No Pain, No Gain: the art of running faster
You won’t get better at anything in life if you don’t stick at it and push yourself. No one is going to get past playing Baa Baa Black Sheep on the piano unless they attempt something harder, and the same goes for running.
Run without stopping for as long as you can. Run through the burning lungs, dead legs, and stitches, until you absolutely cannot take another step (obviously stop before you collapse into the road, though). Even if you’ve only managed a minute longer than usual, it’s progress.
Some people, once they can run for a certain time or distance, decide to stick at that, but others find that running is actually an enjoyable challenge and want to get better. Once your body becomes used to running for a certain time and distance, going faster or further doesn’t come easily. Thirty minutes seems to be my cut off point: running for half an hour or 5km at a certain pace is enjoyable. Once I get past that point, the run gets a little bit tougher.

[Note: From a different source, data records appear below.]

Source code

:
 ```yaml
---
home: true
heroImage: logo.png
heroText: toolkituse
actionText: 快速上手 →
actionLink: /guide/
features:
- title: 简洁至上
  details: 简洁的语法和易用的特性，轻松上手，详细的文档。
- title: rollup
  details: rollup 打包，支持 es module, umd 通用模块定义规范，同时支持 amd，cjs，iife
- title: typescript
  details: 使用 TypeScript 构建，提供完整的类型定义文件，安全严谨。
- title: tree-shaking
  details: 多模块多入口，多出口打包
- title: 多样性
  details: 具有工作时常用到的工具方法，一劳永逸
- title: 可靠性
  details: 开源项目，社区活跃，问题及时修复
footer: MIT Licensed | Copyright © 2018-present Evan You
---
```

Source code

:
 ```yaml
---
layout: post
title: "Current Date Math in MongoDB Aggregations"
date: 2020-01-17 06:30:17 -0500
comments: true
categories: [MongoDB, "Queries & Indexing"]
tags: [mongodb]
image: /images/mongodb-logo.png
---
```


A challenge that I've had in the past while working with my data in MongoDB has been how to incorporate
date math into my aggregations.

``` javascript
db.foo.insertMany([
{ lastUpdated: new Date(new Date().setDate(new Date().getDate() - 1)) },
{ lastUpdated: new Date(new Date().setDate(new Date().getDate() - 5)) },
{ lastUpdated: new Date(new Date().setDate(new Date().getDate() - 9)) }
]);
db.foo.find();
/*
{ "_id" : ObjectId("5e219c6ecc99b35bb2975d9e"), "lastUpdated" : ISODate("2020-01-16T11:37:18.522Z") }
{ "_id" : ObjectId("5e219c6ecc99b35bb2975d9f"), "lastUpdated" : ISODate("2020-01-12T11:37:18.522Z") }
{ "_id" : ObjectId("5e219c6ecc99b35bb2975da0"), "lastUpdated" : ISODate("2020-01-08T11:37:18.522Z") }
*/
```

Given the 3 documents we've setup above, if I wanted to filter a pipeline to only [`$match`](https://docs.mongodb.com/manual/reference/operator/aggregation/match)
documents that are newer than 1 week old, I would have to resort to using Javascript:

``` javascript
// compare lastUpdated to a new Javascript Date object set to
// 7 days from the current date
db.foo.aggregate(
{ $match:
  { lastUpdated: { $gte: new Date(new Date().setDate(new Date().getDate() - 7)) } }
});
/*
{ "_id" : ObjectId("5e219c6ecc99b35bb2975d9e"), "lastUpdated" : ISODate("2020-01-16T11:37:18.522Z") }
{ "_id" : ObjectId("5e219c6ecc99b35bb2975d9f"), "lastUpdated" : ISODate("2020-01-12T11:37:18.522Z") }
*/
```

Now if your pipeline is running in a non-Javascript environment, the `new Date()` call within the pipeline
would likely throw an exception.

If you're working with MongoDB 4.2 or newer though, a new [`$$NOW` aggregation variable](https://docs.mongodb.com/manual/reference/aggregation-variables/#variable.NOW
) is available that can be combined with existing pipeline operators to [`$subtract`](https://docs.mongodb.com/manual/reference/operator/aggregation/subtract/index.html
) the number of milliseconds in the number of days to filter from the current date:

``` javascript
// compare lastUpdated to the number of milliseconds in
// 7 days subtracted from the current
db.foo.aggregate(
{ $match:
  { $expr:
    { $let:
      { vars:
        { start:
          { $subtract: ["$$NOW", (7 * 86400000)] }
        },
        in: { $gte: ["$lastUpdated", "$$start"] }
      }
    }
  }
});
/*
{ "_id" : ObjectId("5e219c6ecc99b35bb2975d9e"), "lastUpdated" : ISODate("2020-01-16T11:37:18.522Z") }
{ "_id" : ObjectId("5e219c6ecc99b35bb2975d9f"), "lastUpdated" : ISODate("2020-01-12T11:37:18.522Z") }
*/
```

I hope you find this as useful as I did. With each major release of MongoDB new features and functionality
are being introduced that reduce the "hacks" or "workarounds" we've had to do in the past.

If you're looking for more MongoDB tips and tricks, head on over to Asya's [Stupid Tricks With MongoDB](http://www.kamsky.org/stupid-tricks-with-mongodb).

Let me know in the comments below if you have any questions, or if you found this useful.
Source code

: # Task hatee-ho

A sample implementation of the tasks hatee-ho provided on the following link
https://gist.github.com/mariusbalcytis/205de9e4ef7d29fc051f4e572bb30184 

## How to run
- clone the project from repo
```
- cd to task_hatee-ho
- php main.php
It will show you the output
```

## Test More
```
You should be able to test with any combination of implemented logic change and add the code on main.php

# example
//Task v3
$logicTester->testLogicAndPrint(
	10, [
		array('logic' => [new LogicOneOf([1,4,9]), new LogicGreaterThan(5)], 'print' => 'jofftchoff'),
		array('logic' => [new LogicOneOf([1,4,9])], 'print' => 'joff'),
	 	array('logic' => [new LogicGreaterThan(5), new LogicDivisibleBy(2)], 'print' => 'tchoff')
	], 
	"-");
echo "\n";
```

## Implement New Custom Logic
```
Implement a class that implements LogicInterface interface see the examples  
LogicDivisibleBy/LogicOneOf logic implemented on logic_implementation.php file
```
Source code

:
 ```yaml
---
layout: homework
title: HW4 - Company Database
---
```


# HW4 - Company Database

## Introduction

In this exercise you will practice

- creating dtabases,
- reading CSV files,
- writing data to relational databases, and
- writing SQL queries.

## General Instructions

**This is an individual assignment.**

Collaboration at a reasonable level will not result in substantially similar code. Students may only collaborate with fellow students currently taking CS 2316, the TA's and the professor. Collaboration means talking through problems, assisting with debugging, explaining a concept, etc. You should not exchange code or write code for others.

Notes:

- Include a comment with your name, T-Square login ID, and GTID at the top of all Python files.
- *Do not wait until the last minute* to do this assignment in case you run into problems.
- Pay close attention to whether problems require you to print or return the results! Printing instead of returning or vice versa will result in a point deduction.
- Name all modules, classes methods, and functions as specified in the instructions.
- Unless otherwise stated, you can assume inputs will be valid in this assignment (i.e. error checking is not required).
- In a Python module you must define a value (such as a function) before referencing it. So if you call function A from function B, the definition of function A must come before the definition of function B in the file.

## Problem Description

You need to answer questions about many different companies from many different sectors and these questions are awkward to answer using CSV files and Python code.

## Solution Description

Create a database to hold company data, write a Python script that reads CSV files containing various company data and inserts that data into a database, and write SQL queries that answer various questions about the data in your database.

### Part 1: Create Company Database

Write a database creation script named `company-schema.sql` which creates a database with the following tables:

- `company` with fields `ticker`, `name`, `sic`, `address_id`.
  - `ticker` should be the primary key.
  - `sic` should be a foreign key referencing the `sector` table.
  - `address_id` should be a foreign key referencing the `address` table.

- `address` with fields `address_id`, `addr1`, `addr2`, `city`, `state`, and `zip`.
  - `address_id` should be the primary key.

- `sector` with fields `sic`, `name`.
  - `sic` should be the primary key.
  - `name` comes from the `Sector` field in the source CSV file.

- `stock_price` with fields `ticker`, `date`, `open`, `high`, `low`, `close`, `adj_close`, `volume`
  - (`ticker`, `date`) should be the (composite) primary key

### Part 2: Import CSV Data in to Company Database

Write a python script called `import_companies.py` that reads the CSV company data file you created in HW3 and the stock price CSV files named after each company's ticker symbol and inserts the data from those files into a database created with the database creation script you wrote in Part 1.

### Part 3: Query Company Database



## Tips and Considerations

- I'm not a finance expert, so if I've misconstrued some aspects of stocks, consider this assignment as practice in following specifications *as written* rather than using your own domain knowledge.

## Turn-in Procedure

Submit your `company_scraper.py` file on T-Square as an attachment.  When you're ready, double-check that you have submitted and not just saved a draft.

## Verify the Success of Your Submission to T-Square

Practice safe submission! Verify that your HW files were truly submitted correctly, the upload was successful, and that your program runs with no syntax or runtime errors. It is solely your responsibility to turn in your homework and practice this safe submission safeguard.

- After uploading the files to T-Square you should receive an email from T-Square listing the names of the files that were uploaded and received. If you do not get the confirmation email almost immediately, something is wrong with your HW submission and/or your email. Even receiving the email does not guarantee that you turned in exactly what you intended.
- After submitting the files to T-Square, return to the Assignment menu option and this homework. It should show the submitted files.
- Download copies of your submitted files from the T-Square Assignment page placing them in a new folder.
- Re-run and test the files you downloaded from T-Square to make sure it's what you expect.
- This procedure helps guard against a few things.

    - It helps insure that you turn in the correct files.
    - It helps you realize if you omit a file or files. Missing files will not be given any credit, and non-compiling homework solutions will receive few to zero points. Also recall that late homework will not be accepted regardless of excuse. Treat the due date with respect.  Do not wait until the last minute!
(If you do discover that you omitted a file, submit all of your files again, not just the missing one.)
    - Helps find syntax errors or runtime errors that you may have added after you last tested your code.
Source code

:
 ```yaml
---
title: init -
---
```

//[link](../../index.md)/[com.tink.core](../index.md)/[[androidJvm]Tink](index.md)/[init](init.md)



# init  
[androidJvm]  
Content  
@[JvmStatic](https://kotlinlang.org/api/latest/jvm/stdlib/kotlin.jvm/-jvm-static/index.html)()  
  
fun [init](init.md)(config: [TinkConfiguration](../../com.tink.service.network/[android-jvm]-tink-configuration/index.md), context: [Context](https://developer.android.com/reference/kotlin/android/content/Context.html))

There’s no magic solution to being able to run further, you just have to do it. You shouldn’t increase your running distance by any more than 10% every week; you might decide to calculate that ten percent, or just run a further half kilometre or mile each week, it’s up to you. Slowly increasing the mileage means that you’ll improve without feeling like you’re dying. The end of your run might find you struggling, but it won’t be impossible. Remember, run on your own terms and it’ll be achievable.
If you want to run faster, you have to train your body to do so by upping your pace. Instead of attempting to power along for the whole run, go back to doing intervals. Start with small intervals, running faster for one minute and at a natural pace for one minute, gradually increasing the time that you run faster for. Don’t try to run fast for too long to start with- your body needs to get used to the extra work, so try to avoid burning out within ten minutes.
Many athletes incorporate tempo running into their training to get used to maintaining a certain speed over distance. Once the secret of many African athletes’ success, tempo running has become popular the world over in speed training. Unlike running intervals for speed where the pace might be more of a sprint, a tempo pace is described as “comfortably hard”. You should be able to maintain it with some effort. Start with a five minute warm up run, and then run for fifteen minutes at your tempo pace, finishing with a five minute cool down. Again, gradually increase the time that you run at your tempo pace for, and on your normal runs you’ll begin to see a difference.
Running hills is great for your leg and core muscles (trust me, it’s a killer on the way down), even if the very idea of hills makes you want to burn your trainers. Luckily, York has a lot of flat places to run, but a few hills aren’t going to hurt you. Depending on whether you’re running up a hill or a HILL, there are different ways to get through it. A hill is a sloped surface, a HILL feels like running up a long steep flight of stairs. If you’re struggling on a hill, it’s often easier to grit your teeth (assuming they’re not already gritted!) and put your head down. Concentrate on putting one foot in front of the other rather than staring longingly at the top of the hill; you’ll get there faster than you think. Running up a HILL needs more of a “high-knees” technique, thinking of what you’re doing as climbing rather than running, and power up the slope. The faster you go, the sooner it’ll be over.
The saying “no pain, no gain” is so relevant here. When you’re starting to run faster or further, you’ll probably hate yourself and want to give up. Don’t, though. The sense of achievement you’ll get out of it far surpasses any of the pain.